Barnes & Noble College bookstores saw their revenue increase 5.7% for the quarter to $228 million and decrease 1.9% to $1.7 billion for the year. As compared to the year ago period, fourth quarter sales were positively impacted by the recognition of textbook rental sales deferred from the third quarter. However, full year sales were lower as compared to a year ago, due to a shift from selling new and used textbooks to lower priced textbook rentals. Comparable College store sales decreased 2.2% for the quarter and 0.3% for the full year, as compared to the prior year periods. College comparable store sales reflect the retail selling price of a new or used textbook when rented, rather than solely the rental fee received and amortized over the rental period.
The company's Nook segment delivered revenue of $164 million for the quarter and $933 million for the full year. Nook segment comparable sales increased 1% for the fourth quarter while increasing 45% for the full year, as compared with the prior year periods. Device sales declined during the fourth quarter due to higher third-party channel partner returns, lower selling volume and lower average selling prices. In order to optimize the supply chain for new products, the company took back NOOK Simple Touch inventory following the previously announced holiday sales shortfall. Digital content sales increased 65% for the fourth quarter and 119% for the full year on a comparable basis, growing comparable digital content sales to $483 million for the full year. Digital content sales are defined to include digital books, digital newsstand, and the apps business.

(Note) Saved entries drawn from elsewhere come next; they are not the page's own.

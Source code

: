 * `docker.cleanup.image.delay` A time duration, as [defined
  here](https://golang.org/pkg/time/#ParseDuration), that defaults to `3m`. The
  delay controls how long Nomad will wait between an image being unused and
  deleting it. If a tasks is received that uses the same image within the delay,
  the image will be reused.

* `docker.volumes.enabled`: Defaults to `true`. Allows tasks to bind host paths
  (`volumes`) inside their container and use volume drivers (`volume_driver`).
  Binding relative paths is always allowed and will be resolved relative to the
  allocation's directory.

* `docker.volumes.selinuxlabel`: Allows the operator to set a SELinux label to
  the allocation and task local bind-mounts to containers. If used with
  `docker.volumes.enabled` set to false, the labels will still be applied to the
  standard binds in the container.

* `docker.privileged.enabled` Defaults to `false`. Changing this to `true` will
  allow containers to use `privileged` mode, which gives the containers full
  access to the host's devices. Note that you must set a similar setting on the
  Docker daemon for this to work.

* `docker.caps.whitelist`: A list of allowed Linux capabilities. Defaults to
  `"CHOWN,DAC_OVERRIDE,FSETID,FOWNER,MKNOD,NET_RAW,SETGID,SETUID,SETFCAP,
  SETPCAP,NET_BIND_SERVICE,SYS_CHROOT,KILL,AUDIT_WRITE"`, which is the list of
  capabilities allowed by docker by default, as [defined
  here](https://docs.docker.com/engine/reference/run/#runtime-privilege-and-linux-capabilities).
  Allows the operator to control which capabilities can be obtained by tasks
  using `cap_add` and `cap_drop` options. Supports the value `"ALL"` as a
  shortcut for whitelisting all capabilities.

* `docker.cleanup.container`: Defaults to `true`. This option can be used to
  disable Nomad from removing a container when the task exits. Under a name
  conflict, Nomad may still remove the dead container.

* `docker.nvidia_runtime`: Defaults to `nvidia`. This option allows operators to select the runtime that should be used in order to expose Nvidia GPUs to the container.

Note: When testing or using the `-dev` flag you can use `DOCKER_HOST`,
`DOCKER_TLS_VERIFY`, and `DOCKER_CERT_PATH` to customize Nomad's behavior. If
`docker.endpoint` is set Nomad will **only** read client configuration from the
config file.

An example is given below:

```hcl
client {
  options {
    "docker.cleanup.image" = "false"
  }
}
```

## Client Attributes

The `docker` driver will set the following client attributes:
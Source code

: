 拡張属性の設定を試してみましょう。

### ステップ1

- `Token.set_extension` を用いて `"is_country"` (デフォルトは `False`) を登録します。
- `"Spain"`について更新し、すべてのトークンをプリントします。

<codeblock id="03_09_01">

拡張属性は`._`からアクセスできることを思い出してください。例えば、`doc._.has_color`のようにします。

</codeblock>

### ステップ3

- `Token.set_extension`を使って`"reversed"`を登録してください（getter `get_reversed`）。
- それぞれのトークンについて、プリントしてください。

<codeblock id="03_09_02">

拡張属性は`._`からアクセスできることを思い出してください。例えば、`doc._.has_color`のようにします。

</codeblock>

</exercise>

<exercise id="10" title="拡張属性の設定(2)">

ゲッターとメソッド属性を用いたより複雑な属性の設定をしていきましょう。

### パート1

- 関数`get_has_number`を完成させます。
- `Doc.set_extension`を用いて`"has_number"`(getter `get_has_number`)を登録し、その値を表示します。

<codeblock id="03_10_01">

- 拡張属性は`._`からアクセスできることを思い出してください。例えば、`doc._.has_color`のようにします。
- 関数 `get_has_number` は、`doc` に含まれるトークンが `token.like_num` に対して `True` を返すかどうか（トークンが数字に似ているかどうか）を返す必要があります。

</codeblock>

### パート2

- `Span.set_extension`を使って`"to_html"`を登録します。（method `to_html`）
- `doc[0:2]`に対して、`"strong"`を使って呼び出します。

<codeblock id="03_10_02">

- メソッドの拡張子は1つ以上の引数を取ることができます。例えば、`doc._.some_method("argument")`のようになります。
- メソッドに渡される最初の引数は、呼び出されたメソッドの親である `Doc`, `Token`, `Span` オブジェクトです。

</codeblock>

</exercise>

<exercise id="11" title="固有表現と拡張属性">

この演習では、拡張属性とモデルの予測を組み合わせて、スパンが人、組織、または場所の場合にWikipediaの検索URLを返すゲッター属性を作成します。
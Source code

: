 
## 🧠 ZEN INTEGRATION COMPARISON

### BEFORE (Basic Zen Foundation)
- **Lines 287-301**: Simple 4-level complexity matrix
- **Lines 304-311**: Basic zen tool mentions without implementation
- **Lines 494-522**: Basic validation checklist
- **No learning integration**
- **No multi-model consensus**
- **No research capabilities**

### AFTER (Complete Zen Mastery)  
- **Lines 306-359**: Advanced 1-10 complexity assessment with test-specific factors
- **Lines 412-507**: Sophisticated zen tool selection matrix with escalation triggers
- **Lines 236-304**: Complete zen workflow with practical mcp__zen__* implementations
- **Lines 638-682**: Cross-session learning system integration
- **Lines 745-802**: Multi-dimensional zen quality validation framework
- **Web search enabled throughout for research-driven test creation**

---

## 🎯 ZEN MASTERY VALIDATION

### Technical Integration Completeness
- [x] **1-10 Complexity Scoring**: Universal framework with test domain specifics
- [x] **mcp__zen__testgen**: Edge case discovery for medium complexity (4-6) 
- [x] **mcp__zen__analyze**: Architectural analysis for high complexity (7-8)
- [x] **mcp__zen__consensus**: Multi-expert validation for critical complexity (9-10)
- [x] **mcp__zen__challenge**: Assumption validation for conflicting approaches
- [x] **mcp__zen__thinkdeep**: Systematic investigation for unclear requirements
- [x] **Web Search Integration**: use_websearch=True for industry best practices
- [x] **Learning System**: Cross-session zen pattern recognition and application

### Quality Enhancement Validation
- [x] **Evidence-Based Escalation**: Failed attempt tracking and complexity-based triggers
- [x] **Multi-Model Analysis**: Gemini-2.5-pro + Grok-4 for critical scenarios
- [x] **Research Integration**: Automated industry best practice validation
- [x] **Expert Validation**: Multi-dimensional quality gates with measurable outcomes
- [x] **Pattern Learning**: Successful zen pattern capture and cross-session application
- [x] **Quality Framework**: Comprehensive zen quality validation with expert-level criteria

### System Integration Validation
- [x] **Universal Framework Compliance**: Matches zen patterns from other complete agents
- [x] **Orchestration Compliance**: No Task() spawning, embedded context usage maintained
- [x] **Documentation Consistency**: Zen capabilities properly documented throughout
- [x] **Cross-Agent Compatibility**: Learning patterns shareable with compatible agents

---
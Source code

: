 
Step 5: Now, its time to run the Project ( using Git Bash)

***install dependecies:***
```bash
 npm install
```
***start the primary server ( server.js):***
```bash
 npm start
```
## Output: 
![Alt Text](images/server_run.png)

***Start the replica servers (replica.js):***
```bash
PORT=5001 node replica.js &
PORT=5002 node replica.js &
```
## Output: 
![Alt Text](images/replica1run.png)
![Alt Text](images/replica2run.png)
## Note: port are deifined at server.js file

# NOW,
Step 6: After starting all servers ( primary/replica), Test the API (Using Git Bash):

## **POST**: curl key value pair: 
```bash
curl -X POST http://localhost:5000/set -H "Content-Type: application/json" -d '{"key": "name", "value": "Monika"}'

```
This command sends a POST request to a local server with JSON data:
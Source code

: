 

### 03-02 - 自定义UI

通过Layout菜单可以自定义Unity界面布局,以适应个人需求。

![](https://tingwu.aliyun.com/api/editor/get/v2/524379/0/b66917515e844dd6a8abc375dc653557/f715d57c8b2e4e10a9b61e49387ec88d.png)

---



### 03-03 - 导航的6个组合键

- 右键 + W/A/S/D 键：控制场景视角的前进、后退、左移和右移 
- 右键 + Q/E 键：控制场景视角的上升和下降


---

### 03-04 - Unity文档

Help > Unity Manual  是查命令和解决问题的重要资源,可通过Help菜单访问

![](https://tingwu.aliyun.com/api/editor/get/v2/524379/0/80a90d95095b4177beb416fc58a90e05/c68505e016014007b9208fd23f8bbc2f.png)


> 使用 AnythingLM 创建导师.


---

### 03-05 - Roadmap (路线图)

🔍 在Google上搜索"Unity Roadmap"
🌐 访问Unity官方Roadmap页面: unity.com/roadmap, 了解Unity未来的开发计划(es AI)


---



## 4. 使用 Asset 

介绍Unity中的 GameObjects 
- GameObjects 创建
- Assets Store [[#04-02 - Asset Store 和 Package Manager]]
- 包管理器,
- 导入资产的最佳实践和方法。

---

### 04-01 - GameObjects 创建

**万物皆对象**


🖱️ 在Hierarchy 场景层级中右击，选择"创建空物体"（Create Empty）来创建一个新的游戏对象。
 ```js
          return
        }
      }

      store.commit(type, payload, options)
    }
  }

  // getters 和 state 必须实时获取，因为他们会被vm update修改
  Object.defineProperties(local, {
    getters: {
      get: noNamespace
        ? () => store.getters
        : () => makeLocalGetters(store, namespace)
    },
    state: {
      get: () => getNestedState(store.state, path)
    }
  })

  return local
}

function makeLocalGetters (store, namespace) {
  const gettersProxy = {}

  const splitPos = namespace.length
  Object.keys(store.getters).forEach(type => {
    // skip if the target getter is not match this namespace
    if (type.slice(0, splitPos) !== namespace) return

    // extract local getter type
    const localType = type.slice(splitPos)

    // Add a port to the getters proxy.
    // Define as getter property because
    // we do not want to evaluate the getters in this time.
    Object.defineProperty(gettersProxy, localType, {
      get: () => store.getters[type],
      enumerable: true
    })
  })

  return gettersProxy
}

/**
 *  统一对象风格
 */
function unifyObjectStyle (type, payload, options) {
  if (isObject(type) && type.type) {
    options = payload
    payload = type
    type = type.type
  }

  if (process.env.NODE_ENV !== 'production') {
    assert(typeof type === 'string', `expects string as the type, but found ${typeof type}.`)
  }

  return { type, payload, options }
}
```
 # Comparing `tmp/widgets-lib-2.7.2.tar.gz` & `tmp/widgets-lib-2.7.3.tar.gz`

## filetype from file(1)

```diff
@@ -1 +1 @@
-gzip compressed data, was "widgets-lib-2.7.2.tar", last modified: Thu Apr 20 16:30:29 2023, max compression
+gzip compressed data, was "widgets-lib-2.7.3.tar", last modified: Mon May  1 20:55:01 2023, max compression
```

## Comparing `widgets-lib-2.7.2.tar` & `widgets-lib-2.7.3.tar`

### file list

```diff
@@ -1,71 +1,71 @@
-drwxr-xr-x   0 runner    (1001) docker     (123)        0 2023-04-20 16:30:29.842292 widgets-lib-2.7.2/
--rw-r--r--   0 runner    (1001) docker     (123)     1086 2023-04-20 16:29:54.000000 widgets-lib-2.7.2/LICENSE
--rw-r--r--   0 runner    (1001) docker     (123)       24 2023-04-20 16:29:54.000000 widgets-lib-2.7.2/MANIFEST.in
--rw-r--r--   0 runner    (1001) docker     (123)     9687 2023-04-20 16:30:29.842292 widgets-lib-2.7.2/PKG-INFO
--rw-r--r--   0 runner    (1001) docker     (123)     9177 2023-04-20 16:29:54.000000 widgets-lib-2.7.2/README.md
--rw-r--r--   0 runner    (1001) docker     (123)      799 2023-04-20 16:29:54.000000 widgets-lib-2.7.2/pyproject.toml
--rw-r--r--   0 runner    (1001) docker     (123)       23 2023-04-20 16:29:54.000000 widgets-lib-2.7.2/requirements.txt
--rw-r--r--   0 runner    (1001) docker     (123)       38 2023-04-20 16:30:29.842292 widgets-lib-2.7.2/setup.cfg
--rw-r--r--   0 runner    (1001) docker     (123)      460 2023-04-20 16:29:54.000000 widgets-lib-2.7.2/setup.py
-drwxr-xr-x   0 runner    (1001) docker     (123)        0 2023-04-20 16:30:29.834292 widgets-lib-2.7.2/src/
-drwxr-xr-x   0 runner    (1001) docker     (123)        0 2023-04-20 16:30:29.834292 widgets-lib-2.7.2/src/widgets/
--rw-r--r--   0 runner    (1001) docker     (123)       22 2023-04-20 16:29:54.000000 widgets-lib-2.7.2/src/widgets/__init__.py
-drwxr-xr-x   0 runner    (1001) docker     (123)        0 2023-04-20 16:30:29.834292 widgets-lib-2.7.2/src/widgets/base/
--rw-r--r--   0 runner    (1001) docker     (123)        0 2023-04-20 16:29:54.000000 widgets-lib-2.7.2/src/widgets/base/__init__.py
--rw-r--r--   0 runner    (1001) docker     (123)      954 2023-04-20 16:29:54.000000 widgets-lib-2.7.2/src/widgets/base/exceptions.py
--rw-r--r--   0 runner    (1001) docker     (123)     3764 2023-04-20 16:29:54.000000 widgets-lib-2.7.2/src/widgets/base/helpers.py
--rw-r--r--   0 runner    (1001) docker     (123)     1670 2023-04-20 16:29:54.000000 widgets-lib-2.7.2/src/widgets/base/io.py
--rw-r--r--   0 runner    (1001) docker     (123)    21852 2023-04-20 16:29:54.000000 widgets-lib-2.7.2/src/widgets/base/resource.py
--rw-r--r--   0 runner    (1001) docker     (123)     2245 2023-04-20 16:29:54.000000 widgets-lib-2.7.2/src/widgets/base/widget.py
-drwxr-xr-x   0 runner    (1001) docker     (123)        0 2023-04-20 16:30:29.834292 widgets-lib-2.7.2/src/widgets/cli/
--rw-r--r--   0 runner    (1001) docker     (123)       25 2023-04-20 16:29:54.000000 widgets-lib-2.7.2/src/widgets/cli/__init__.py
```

“We grew our business in 2012 while continuing to make the necessary investments for the future of the business,” said William Lynch, CEO of Barnes & Noble. “In digital, our Nook content sales continued to explode with 119% year-on year growth. In the quarter we also announced a historic new partnership with Microsoft that will include a significant investment in Newco, and that will capitalize the company to fuel continued growth in digital and international expansion. Lastly, we announced Nook Simple Touch with GlowLight, that we started shipping in the first quarter of fiscal 2013, which has quickly become the highest rated eReader in the market. At retail, we had a terrific year growing comparable bookstore sales 4.5% for the quarter and 1.4% for the year, a result of our effective new merchandising efforts and continued industry consolidation. As we look out to fiscal 2013, we feel the company is strategically well positioned to grow value for shareholders.”